* _Dataset_:
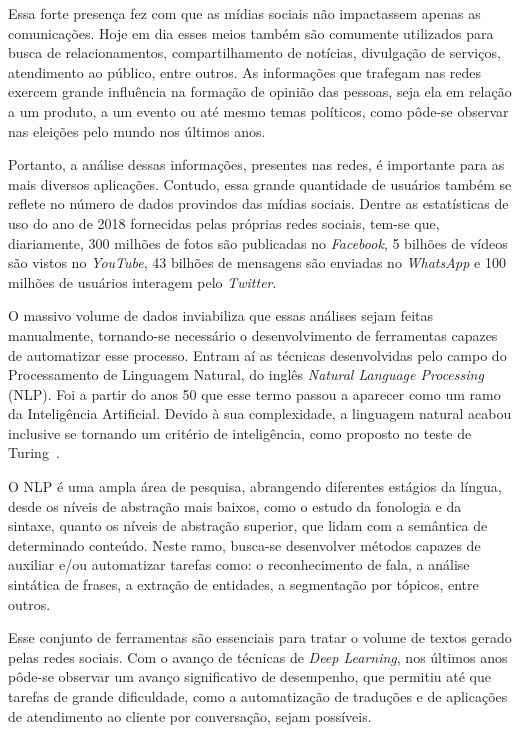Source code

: Essa forte presença fez com que as mídias sociais não impactassem apenas as
comunicações.
Hoje em dia esses meios também são comumente utilizados para busca de
relacionamentos, compartilhamento de notícias, divulgação de serviços,
atendimento ao público, entre outros.
As informações que trafegam nas redes exercem grande influência na formação de
opinião das pessoas, seja ela em relação a um produto, a um evento ou até mesmo
temas políticos, como pôde-se observar nas eleições pelo mundo nos últimos anos.

Portanto, a análise dessas informações, presentes nas redes, é importante para
as mais diversos aplicações.
Contudo, essa grande quantidade de usuários também se reflete no número de dados
provindos das mídias sociais.
Dentre as estatísticas de uso do ano de 2018 fornecidas pelas próprias redes
sociais, tem-se que, diariamente, 300 milhões de fotos são publicadas no
\textit{Facebook}, 5 bilhões de vídeos são vistos no \textit{YouTube}, 43
bilhões de mensagens são enviadas no \textit{WhatsApp} e 100 milhões de usuários
interagem pelo \textit{Twitter}.

O massivo volume de dados inviabiliza que essas análises sejam feitas
manualmente, tornando-se necessário o desenvolvimento de ferramentas capazes de
automatizar esse processo.
Entram aí as técnicas desenvolvidas pelo campo do Processamento de Linguagem
Natural, do inglês \textit{Natural Language Processing} (NLP).
Foi a partir do anos 50 que esse termo passou a aparecer como um ramo da
Inteligência Artificial.
Devido à sua complexidade, a linguagem natural acabou inclusive se tornando um
critério de inteligência, como proposto no teste de Turing~\cite{turing50}.

O NLP é uma ampla área de pesquisa, abrangendo diferentes estágios da língua,
desde os níveis de abstração mais baixos, como o estudo da fonologia e da
sintaxe, quanto os níveis de abstração superior, que lidam com a semântica de
determinado conteúdo.
Neste ramo, busca-se desenvolver métodos capazes de auxiliar e/ou automatizar
tarefas como: o reconhecimento de fala, a análise sintática de frases, a
extração de entidades, a segmentação por tópicos, entre outros.

Esse conjunto de ferramentas são essenciais para tratar o volume de textos
gerado pelas redes sociais.  Com o avanço de técnicas de \textit{Deep Learning},
nos últimos anos pôde-se observar um avanço significativo de desempenho, que
permitiu até que tarefas de grande dificuldade, como a automatização de traduções
e de aplicações de atendimento ao cliente por conversação, sejam possíveis.

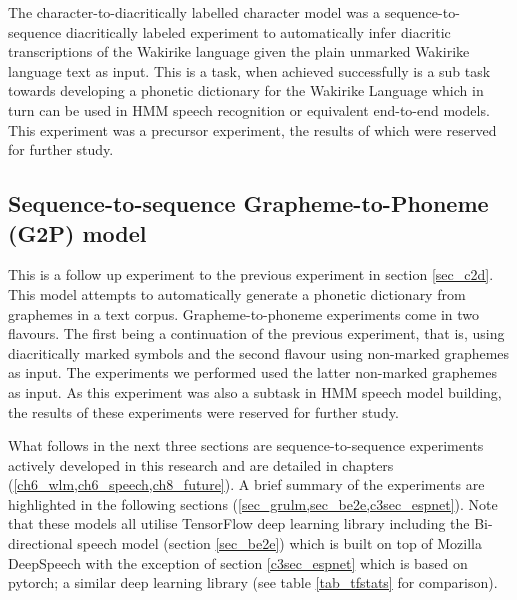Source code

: The character-to-diacritically labelled character model was a sequence-to-sequence diacritically labeled experiment to automatically infer diacritic transcriptions of the Wakirike language given the plain unmarked Wakirike language text as input.  This is a task, when achieved successfully is a sub task towards developing a phonetic dictionary for the Wakirike Language which in turn can be used in HMM speech recognition or equivalent  end-to-end models.  This experiment was a precursor experiment, the results of which were reserved for further study.
\subsection{Sequence-to-sequence Grapheme-to-Phoneme (G2P) model}
This is a follow up experiment to the previous experiment in section \ref{sec_c2d}. This model attempts to automatically generate a phonetic dictionary from graphemes in a text corpus. Grapheme-to-phoneme experiments come in two flavours. The first being a continuation of the previous experiment, that is, using diacritically marked symbols and the second flavour using non-marked graphemes as input.  The experiments we performed used the latter non-marked graphemes as input. As this experiment was also a subtask in HMM speech model building,  the results of these experiments were reserved for further study.

What follows in the next three sections are sequence-to-sequence experiments actively developed in this research and are detailed in chapters (\ref{ch6_wlm,ch6_speech,ch8_future}).  A brief summary of the experiments are highlighted in the following sections (\ref{sec_grulm,sec_be2e,c3sec_espnet}).  Note that these models all utilise TensorFlow deep learning library including the Bi-directional speech model (section \ref{sec_be2e}) which is built on top of Mozilla DeepSpeech with the exception of section \ref{c3sec_espnet} which is based on pytorch; a similar deep learning library (see table \ref{tab_tfstats} for comparison).

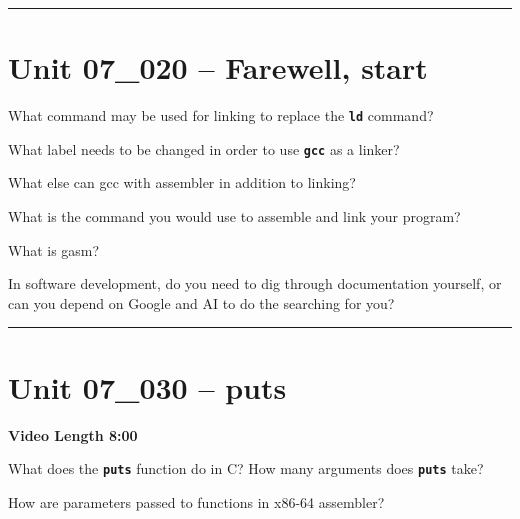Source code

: \documentclass[letterpaper,12pt]{exam}
\newcommand{\unit}{Unit 07}
\begin{document}
\begin{questions}
\rule{0.5\textwidth}{.4pt} %
\section*{\unit\_020 -- Farewell, start }

\begin{samepage}
    \question What command may be used for linking to replace the \texttt{\textbf{ld}} command?
    \vspace{5mm}
\end{samepage}
\par
\begin{samepage}
    \question What label needs to be changed in order to use \texttt{\textbf{gcc}} as a linker?
    \vspace{5mm}
\end{samepage}
\par
 
\begin{samepage}
    \question What else can gcc with assembler in addition to linking?
    \vspace{5mm}
\end{samepage}
\par
\begin{samepage}
    \question What is the command you would use to assemble and link your program?
    \vspace{5mm}
\end{samepage}
\par
 \begin{samepage}
     \question What is gasm?   
     \vspace{5mm}
 \end{samepage}
 \par
  \begin{samepage}
      \question In software development, do you need to dig through documentation yourself, or can you depend on Google and AI to do the searching for you?
      \vspace{5mm}
  \end{samepage}
  \par
\rule{0.5\textwidth}{.4pt} %
\section*{\unit\_030 -- puts }
\par{\selectfont\textbf{Video Length 8:00}}
\begin{samepage}
    \question What does the \texttt{\textbf{puts}} function do in C?  How many arguments does \texttt{\textbf{puts}} take?
    \vspace{5mm}
\end{samepage}
\par
\begin{samepage}
    \question How are parameters passed to functions in x86-64 assembler?
    \vspace{5mm}
\end{samepage}
\par
 

\end{questions}
\end{document}
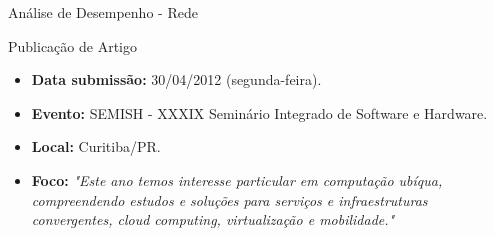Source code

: \documentclass{beamer}
\begin{document}
\begin{frame}{Análise de Desempenho - Rede}
\begin{figure}[ht] 
	\centering
	\quad
	\quad
	\quad
	\quad
\end{figure}
\end{frame}


\begin{frame}{Publicação de Artigo}
\begin{itemize}
\item \textbf{Data submissão:} 30/04/2012 (segunda-feira).
\item \textbf{Evento:} SEMISH - XXXIX Seminário Integrado de Software e Hardware.
\item \textbf{Local:} Curitiba/PR.
\item \textbf{Foco:} \textit{"Este ano temos interesse particular em computação ubíqua, compreendendo estudos e soluções para serviços e infraestruturas convergentes, cloud computing, virtualização e mobilidade."}
\end{itemize}
\end{frame}
\end{document}

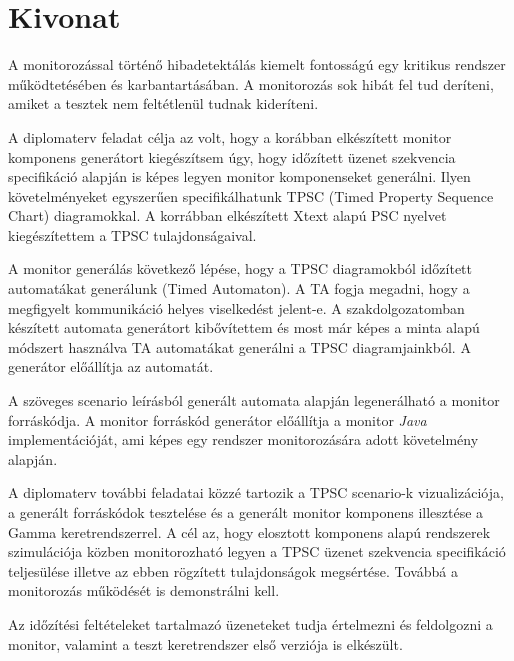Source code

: \setcounter{page}{1}

\selecthungarian

\chapter*{Kivonat}

A monitorozással történő hibadetektálás kiemelt fontosságú egy kritikus rendszer működtetésében és karbantartásában.
A monitorozás sok hibát fel tud deríteni, amiket a tesztek nem feltétlenül tudnak kideríteni.

A diplomaterv feladat célja az volt, hogy a korábban elkészített monitor komponens generátort kiegészítsem úgy, hogy időzített üzenet szekvencia specifikáció alapján is képes legyen monitor komponenseket generálni.
Ilyen követelményeket egyszerűen specifikálhatunk TPSC (Timed Property Sequence Chart) diagramokkal. A korrábban elkészített Xtext alapú PSC nyelvet kiegészítettem a TPSC tulajdonságaival.

A monitor generálás következő lépése, hogy a TPSC diagramokból időzített automatákat generálunk (Timed Automaton).
A TA fogja megadni, hogy a megfigyelt kommunikáció helyes viselkedést jelent-e.
A szakdolgozatomban készített automata generátort kibővítettem és most már képes a minta alapú módszert használva TA automatákat generálni a TPSC diagramjainkból.
A generátor előállítja az automatát.

A szöveges scenario leírásból generált automata alapján legenerálható a monitor forráskódja.
A monitor forráskód generátor előállítja a monitor \textit{Java} implementációját, ami képes egy rendszer monitorozására adott követelmény alapján.

A diplomaterv további feladatai közzé tartozik a TPSC scenario-k vizualizációja, a generált forráskódok tesztelése és a generált monitor komponens illesztése a Gamma keretrendszerrel.
A cél az, hogy elosztott komponens alapú rendszerek szimulációja közben monitorozható legyen a TPSC üzenet szekvencia specifikáció teljesülése illetve az ebben rögzített tulajdonságok megsértése.
Továbbá a monitorozás működését is demonstrálni kell.

Az időzítési feltételeket tartalmazó üzeneteket tudja értelmezni és feldolgozni a monitor, valamint a teszt keretrendszer első verziója is elkészült.

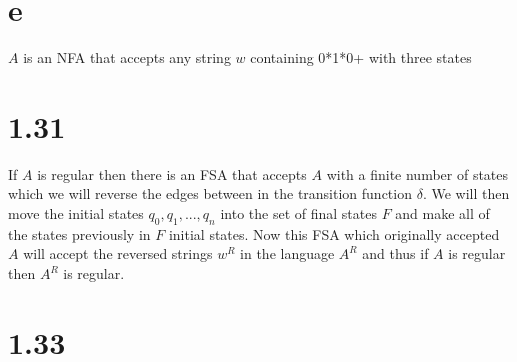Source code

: \documentclass{article}
\begin{document}
\newpage
\section*{e}
$A$ is an NFA that accepts any string $w$ containing 0*1*0+ with three states

\begin{center}
\end{center}

\section*{1.31}

If $A$ is regular then there is an FSA that accepts $A$ with a finite number of states which we will reverse the edges between in the transition function $\delta$. We will then move the initial states $q_0,q_1,...,q_n$ into the set of final states $F$ and make all of the states previously in $F$ initial states. Now this FSA which originally accepted $A$ will accept the reversed strings $w^R$ in the language $A^R$ and thus if $A$ is regular then $A^R$ is regular. 

\section*{1.33}
\end{document}
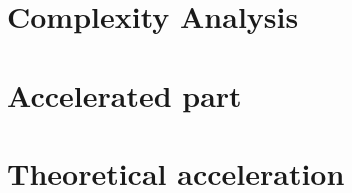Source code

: \documentclass[11pt]{article}
\begin{document}
\section{Complexity Analysis}

\section{Accelerated part}

\section{Theoretical acceleration}




\end{document}
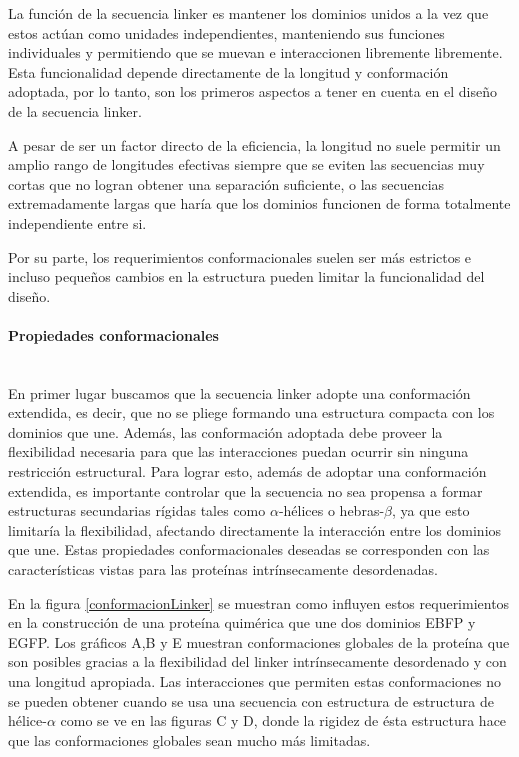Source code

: La función de la secuencia linker es mantener los dominios unidos a la vez que estos actúan como unidades independientes, manteniendo sus funciones individuales y 
permitiendo que se muevan e interaccionen libremente libremente. 
Esta funcionalidad depende directamente de la longitud y conformación adoptada, por lo tanto, son los primeros aspectos a tener en cuenta en el diseño de la secuencia linker.

A pesar de ser un factor directo de la eficiencia\cite{robinson1998optimizing}, la longitud no suele permitir un amplio rango de longitudes efectivas siempre 
que se eviten las secuencias muy cortas que no logran obtener una separación suficiente, o las secuencias extremadamente largas que haría que los dominios funcionen de forma totalmente independiente entre si.

Por su parte, los requerimientos conformacionales suelen ser más estrictos e incluso pequeños cambios en la estructura pueden limitar la funcionalidad del diseño.

\paragraph{Propiedades conformacionales} \hspace{0pt} \\

En primer lugar buscamos que la secuencia linker adopte una conformación extendida, es decir, que no se pliege formando una estructura compacta con los dominios que une. 
Además, las conformación adoptada debe proveer la flexibilidad necesaria para que las interacciones puedan ocurrir sin ninguna restricción estructural.
Para lograr esto, además de adoptar una conformación extendida, es importante controlar que la secuencia no sea propensa a formar estructuras secundarias rígidas tales como $\alpha$-hélices o hebras-$\beta$, ya que esto
limitaría la flexibilidad, afectando directamente la interacción entre los dominios que une.
Estas propiedades conformacionales deseadas se corresponden con las características vistas para las proteínas intrínsecamente desordenadas. 

En la figura \ref{conformacionLinker} se muestran como influyen estos requerimientos en la construcción de una proteína quimérica que une dos dominios EBFP y EGFP. 
Los gráficos A,B y E muestran conformaciones globales de la proteína que son posibles gracias a la flexibilidad del linker intrínsecamente desordenado y con una longitud apropiada. 
Las interacciones que permiten estas conformaciones no se pueden obtener cuando se usa una secuencia con estructura de estructura de hélice-$\alpha$ como se ve en las figuras C y D, donde la rigidez de ésta estructura 
hace que las conformaciones globales sean mucho más limitadas.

* _About this task_:
Taking the records above, retype every line from the one with "impactassem apenas as" down to the one with "Natural, do inglês", exactly and with nothing else.

* _Result_:
: Essa forte presença fez com que as mídias sociais não impactassem apenas as
comunicações.
Hoje em dia esses meios também são comumente utilizados para busca de
relacionamentos, compartilhamento de notícias, divulgação de serviços,
atendimento ao público, entre outros.
As informações que trafegam nas redes exercem grande influência na formação de
opinião das pessoas, seja ela em relação a um produto, a um evento ou até mesmo
temas políticos, como pôde-se observar nas eleições pelo mundo nos últimos anos.

Portanto, a análise dessas informações, presentes nas redes, é importante para
as mais diversos aplicações.
Contudo, essa grande quantidade de usuários também se reflete no número de dados
provindos das mídias sociais.
Dentre as estatísticas de uso do ano de 2018 fornecidas pelas próprias redes
sociais, tem-se que, diariamente, 300 milhões de fotos são publicadas no
\textit{Facebook}, 5 bilhões de vídeos são vistos no \textit{YouTube}, 43
bilhões de mensagens são enviadas no \textit{WhatsApp} e 100 milhões de usuários
interagem pelo \textit{Twitter}.

O massivo volume de dados inviabiliza que essas análises sejam feitas
manualmente, tornando-se necessário o desenvolvimento de ferramentas capazes de
automatizar esse processo.
Entram aí as técnicas desenvolvidas pelo campo do Processamento de Linguagem
Natural, do inglês \textit{Natural Language Processing} (NLP).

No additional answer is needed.